*To do*
In the data below, set down exactly the lines from the one containing "register descriptions, etc." up to and including the one containing "- [TF-IDF](https://monkeylearn.com/blog/what-is-tf-idf/)". Leave the pictures out.

Stored items from a collection:
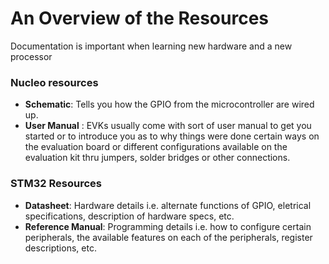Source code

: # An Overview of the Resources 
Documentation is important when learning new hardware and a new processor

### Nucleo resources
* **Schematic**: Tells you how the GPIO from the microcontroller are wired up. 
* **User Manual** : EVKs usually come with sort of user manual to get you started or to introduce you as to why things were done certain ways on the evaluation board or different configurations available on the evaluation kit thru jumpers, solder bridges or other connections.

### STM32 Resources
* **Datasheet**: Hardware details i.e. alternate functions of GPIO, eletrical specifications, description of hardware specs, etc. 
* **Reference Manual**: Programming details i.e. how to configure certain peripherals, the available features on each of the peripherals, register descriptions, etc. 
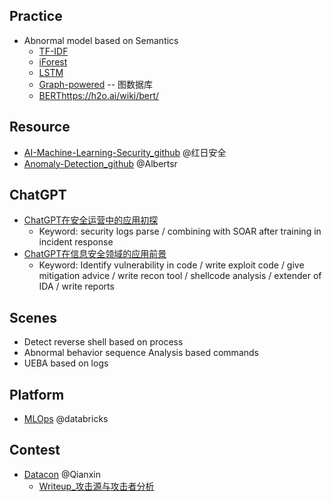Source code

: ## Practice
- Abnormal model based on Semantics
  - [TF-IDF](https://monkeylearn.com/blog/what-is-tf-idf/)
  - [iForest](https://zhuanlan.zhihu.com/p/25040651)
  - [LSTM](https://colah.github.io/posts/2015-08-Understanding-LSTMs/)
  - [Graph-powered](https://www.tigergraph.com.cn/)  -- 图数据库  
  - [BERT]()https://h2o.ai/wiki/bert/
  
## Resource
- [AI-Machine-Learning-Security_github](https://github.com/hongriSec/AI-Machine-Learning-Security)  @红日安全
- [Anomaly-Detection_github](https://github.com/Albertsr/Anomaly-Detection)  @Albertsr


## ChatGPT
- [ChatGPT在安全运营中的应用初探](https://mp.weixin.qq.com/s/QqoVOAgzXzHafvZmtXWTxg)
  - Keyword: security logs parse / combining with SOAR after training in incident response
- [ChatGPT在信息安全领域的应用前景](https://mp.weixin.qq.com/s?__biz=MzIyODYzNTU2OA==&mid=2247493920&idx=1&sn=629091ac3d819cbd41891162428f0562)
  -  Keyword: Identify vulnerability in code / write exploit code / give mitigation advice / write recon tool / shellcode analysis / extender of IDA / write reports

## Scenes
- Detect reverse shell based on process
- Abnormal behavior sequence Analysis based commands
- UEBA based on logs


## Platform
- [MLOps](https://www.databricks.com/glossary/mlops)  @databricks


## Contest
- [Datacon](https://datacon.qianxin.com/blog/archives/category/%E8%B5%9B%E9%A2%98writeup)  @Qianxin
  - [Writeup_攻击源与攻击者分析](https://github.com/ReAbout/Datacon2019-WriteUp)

...

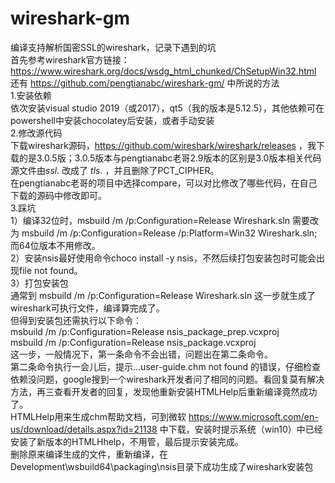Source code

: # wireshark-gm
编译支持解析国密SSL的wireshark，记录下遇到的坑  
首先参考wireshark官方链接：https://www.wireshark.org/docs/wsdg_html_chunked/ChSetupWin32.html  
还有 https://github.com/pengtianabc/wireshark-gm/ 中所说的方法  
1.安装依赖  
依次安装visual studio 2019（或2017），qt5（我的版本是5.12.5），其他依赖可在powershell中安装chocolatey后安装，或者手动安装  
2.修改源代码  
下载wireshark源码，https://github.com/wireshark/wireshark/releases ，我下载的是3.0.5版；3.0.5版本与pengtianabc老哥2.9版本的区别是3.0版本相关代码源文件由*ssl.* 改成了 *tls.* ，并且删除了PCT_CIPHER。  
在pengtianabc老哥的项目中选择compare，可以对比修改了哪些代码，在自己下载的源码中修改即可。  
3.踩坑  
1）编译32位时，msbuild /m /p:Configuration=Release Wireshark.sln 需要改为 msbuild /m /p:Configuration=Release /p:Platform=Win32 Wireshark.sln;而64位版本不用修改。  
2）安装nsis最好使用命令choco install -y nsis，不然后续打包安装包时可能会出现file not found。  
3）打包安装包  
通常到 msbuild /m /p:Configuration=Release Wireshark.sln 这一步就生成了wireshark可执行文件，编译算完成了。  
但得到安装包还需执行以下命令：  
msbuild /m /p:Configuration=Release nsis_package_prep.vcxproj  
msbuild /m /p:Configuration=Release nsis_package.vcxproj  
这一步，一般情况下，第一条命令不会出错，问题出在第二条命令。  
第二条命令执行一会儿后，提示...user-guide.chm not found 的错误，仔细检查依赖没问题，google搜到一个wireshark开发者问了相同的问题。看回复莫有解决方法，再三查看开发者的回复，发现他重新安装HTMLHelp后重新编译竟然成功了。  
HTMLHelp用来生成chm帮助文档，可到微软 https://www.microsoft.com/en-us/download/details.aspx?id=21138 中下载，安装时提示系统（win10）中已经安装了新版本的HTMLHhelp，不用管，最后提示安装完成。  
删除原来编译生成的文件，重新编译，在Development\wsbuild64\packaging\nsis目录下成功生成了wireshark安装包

*Completed task*
* **Reference Manual**: Programming details i.e. how to configure certain peripherals, the available features on each of the peripherals, register descriptions, etc. 
Source code

: ## Practice
- Abnormal model based on Semantics
  - [TF-IDF](https://monkeylearn.com/blog/what-is-tf-idf/)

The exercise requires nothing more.